Another Assembly offering I attended that I found helpful for my shelter work with youth and families included Jean West’s workshop about facilitating trauma work with homeless children and adults using TLC’s SITCAP Model. Some of the resources and ideas offered during this workshop included implementing a trauma informed approach with this population through sensory based interventions and grounding individuals in crisis through the senses to cope with overwhelming experiences, losses, and strong emotional states. Some helpful trauma informed resources and publications recommended during the workshop included information available from the National Center on Family Homelessness.
In addition to having the honor of being a presenter this year, I also want to sincerely thank TLC for including me as a 2011 award recipient for Consultant Supervisor of the Year. TLC’s certification training, courses, tools and resources have been so very valuable in my professional development and commitment to become a trauma informed therapist and to better help the youth, women, and families I work with who have impacted by trauma and loss. Thanks to TLC for all their work and dedication to help traumatized children everywhere.
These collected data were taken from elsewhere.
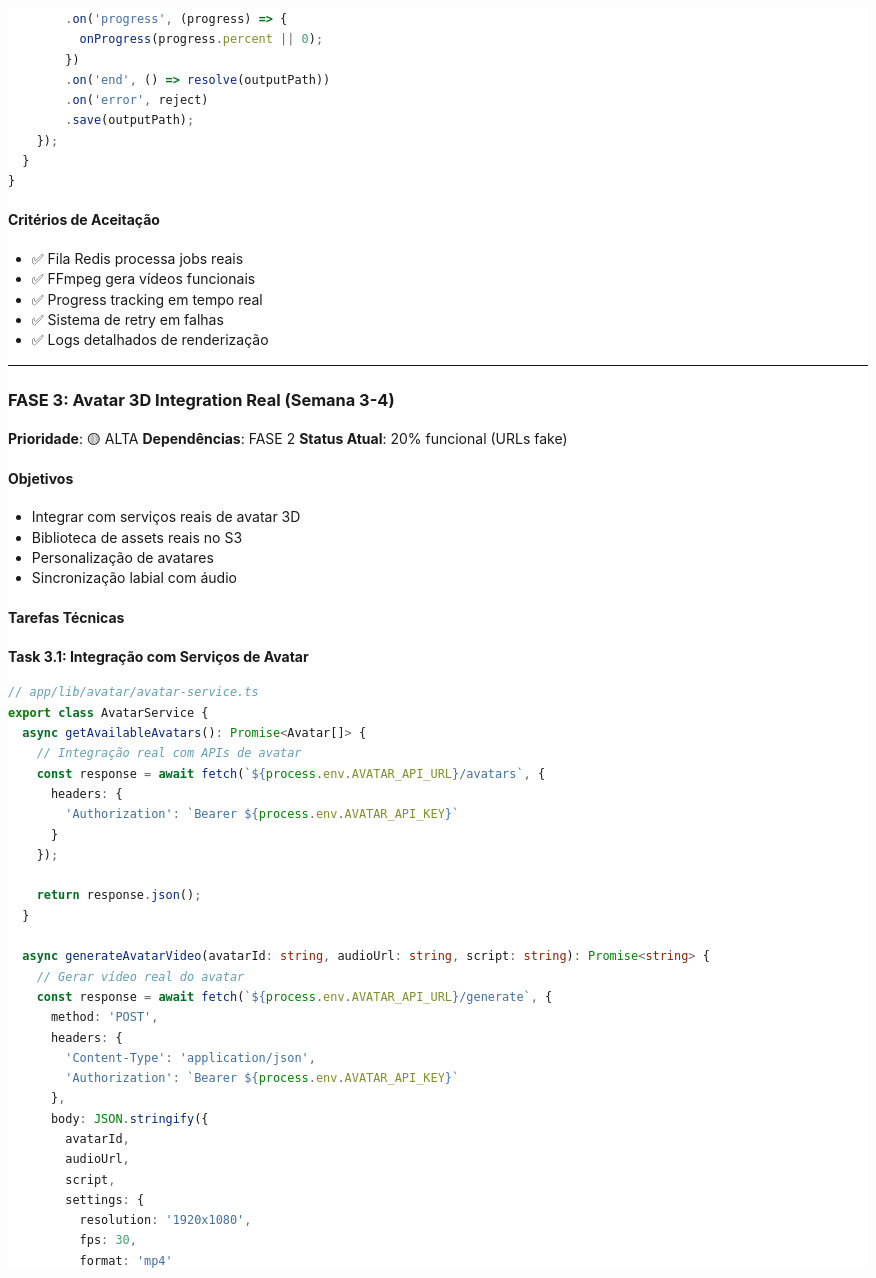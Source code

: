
 ```typescript
        .on('progress', (progress) => {
          onProgress(progress.percent || 0);
        })
        .on('end', () => resolve(outputPath))
        .on('error', reject)
        .save(outputPath);
    });
  }
}
```

#### Critérios de Aceitação
- ✅ Fila Redis processa jobs reais
- ✅ FFmpeg gera vídeos funcionais
- ✅ Progress tracking em tempo real
- ✅ Sistema de retry em falhas
- ✅ Logs detalhados de renderização

---

### FASE 3: Avatar 3D Integration Real (Semana 3-4)
**Prioridade**: 🟡 ALTA
**Dependências**: FASE 2
**Status Atual**: 20% funcional (URLs fake)

#### Objetivos
- Integrar com serviços reais de avatar 3D
- Biblioteca de assets reais no S3
- Personalização de avatares
- Sincronização labial com áudio

#### Tarefas Técnicas

**Task 3.1: Integração com Serviços de Avatar**
```typescript
// app/lib/avatar/avatar-service.ts
export class AvatarService {
  async getAvailableAvatars(): Promise<Avatar[]> {
    // Integração real com APIs de avatar
    const response = await fetch(`${process.env.AVATAR_API_URL}/avatars`, {
      headers: {
        'Authorization': `Bearer ${process.env.AVATAR_API_KEY}`
      }
    });
    
    return response.json();
  }
  
  async generateAvatarVideo(avatarId: string, audioUrl: string, script: string): Promise<string> {
    // Gerar vídeo real do avatar
    const response = await fetch(`${process.env.AVATAR_API_URL}/generate`, {
      method: 'POST',
      headers: {
        'Content-Type': 'application/json',
        'Authorization': `Bearer ${process.env.AVATAR_API_KEY}`
      },
      body: JSON.stringify({
        avatarId,
        audioUrl,
        script,
        settings: {
          resolution: '1920x1080',
          fps: 30,
          format: 'mp4'
```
It’s official! I’ll be blogging as a core contributor for The Trauma Network, a growing community of therapists coming together to learn new ways to advance their clinical practice, exchange resources, interventions, and find support related to trauma informed work.
My posts for the network will focus on considerations, strategies, best practices, and ideas for therapists working with children, adolescents, families, and women impacted by domestic violence, including the benefits of using art and creative interventions with this population.
I hope my blogging will start a dialogue and create a trauma informed resource within this community connected to domestic violence and offer practical information useful for this area of work.